Exercise objective>
When the line containing "[x] Which start/stop" appears in the entries below, begin printing there and stop after the line containing "[ ] How does"; print each of those lines exactly and no other line.

Listed entries>

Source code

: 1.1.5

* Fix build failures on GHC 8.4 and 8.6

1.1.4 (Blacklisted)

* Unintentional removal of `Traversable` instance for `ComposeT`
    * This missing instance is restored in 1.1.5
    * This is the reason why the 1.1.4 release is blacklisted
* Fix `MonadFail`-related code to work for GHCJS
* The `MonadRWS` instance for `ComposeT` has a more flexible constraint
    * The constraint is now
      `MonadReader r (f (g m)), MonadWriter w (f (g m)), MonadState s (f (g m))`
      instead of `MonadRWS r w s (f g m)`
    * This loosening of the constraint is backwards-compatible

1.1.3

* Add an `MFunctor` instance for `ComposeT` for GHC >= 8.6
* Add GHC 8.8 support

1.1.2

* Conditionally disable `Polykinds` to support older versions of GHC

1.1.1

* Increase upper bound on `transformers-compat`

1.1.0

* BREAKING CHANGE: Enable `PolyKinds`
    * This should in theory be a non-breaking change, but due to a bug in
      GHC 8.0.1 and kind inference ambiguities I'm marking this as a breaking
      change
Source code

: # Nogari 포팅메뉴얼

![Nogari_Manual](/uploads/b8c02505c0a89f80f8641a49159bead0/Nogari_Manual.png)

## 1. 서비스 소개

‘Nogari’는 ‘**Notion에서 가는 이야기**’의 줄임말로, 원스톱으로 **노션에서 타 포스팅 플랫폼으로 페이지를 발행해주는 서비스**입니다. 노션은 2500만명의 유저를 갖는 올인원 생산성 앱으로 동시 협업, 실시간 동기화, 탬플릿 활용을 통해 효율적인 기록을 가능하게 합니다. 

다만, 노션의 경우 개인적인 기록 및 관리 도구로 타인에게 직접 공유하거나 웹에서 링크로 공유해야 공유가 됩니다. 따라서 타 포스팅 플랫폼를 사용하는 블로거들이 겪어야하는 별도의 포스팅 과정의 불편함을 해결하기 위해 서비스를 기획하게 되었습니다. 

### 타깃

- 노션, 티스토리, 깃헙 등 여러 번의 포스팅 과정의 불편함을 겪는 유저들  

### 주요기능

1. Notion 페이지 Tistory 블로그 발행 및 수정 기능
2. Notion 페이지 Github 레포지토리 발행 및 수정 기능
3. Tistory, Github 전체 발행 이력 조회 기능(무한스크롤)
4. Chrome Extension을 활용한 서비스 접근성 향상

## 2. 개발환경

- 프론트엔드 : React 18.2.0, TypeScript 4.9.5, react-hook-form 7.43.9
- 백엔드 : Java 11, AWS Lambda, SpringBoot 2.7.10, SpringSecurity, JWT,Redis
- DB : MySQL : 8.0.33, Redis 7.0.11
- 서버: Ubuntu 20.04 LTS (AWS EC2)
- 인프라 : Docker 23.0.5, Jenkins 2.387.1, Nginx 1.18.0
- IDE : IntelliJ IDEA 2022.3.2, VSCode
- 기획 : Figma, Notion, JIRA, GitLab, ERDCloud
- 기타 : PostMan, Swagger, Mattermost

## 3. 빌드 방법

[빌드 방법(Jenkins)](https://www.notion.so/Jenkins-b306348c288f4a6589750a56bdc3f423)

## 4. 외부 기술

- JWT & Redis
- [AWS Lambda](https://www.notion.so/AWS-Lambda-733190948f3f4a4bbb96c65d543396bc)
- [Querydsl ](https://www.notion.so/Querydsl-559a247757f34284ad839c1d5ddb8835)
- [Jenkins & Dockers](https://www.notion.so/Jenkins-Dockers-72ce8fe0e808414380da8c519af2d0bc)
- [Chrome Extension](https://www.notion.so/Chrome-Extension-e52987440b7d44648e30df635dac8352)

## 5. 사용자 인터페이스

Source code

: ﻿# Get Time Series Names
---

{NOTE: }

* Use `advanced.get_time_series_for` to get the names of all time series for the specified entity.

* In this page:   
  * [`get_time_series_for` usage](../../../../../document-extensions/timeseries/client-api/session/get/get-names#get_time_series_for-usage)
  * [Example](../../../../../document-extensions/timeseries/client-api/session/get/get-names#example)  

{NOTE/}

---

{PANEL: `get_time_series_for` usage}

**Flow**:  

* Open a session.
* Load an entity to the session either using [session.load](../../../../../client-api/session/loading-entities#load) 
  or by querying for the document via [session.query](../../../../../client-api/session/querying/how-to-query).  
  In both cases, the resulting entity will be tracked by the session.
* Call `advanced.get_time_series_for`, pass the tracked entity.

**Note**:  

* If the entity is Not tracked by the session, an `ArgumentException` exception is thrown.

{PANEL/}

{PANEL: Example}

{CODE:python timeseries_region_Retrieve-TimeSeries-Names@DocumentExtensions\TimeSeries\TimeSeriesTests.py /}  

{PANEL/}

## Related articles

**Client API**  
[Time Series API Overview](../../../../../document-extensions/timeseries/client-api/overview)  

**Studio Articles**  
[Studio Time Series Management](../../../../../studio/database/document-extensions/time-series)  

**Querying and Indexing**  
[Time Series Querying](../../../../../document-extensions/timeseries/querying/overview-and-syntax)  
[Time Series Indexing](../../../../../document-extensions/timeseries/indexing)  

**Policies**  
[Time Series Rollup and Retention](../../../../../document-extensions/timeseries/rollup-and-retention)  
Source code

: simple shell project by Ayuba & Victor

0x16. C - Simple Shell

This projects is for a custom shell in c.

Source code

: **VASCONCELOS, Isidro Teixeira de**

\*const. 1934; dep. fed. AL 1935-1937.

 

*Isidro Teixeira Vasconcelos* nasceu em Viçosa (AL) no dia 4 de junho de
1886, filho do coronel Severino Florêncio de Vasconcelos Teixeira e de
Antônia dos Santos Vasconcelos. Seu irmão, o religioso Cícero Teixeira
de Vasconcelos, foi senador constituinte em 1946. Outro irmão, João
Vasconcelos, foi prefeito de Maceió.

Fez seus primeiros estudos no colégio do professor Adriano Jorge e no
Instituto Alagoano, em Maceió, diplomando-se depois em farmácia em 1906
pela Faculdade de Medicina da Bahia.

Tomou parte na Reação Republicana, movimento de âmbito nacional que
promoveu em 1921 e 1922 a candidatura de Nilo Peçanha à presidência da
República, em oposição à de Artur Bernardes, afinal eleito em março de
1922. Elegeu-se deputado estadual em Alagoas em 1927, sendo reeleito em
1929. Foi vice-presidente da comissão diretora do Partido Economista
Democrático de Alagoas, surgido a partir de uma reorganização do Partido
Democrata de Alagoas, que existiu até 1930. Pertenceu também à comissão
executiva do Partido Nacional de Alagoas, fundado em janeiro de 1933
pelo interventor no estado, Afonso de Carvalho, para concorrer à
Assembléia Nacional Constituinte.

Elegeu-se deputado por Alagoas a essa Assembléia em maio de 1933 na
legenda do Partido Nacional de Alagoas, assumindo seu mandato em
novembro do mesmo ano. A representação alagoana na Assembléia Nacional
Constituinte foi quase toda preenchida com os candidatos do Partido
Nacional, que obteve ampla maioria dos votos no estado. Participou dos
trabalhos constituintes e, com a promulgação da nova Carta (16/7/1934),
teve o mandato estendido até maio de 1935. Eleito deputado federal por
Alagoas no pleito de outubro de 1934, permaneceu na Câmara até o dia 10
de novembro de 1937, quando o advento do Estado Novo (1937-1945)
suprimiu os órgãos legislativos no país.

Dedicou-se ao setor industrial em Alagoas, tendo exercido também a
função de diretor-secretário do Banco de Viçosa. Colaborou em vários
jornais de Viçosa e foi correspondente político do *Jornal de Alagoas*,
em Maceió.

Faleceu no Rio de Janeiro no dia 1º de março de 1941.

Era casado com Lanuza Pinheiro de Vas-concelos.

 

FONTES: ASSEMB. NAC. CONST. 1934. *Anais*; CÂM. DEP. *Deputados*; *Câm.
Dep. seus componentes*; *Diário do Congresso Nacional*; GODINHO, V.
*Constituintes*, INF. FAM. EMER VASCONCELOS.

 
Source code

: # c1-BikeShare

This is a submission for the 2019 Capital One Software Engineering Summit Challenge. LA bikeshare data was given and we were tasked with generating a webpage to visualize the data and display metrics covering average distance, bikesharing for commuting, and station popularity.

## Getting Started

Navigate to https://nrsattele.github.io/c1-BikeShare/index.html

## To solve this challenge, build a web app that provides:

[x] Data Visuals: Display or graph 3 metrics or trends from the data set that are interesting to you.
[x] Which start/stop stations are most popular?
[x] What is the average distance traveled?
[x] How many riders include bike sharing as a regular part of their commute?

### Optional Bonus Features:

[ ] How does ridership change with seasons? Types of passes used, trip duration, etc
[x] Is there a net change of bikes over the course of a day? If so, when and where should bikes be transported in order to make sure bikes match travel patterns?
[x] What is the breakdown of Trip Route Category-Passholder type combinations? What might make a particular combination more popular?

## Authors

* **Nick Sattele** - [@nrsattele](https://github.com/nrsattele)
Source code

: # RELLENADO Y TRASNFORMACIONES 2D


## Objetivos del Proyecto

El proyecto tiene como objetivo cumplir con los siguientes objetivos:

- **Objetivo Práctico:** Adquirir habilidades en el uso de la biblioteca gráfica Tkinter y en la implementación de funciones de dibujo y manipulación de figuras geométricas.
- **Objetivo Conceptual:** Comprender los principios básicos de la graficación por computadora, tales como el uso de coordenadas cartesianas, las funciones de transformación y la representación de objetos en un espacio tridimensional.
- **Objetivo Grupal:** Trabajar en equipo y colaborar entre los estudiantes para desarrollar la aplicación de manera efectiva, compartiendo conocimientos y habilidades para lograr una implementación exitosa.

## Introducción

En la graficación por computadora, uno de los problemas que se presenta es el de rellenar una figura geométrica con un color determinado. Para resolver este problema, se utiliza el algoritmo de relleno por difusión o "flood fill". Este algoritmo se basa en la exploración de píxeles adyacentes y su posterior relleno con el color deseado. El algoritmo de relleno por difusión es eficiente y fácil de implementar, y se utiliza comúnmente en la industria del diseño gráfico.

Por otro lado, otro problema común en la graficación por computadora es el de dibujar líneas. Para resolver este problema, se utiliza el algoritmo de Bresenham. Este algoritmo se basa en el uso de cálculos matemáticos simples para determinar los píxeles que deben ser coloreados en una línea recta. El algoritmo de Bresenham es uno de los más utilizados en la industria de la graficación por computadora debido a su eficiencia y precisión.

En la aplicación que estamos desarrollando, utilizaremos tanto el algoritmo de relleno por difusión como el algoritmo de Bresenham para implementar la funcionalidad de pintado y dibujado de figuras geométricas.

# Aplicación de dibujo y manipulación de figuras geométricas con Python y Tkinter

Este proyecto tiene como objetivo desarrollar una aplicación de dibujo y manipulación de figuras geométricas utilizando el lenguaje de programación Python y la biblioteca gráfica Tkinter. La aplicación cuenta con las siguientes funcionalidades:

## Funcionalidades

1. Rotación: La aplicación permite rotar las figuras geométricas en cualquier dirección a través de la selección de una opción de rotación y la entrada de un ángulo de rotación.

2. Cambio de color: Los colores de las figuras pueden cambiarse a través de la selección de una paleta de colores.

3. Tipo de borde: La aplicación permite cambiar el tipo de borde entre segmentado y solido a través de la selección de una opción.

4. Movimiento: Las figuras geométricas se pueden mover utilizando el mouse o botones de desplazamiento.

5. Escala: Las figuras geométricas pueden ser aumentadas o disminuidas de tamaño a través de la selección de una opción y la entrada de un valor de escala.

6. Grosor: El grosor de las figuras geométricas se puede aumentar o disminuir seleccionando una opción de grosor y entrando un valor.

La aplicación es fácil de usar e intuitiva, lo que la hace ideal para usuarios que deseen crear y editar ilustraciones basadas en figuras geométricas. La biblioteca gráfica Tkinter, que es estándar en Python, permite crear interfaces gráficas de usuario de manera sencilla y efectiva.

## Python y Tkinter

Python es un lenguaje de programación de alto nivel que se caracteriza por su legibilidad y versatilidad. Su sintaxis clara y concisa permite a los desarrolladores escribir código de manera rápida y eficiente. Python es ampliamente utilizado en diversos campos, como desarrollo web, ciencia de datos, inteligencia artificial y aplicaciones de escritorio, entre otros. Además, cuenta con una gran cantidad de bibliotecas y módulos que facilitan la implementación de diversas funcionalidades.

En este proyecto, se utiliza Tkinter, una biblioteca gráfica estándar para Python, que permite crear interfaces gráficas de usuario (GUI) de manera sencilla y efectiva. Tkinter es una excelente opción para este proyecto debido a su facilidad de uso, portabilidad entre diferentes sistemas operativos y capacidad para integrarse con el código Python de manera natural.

Result below>
[x] Which start/stop stations are most popular?
[x] What is the average distance traveled?
[x] How many riders include bike sharing as a regular part of their commute?

### Optional Bonus Features:

[ ] How does ridership change with seasons? Types of passes used, trip duration, etc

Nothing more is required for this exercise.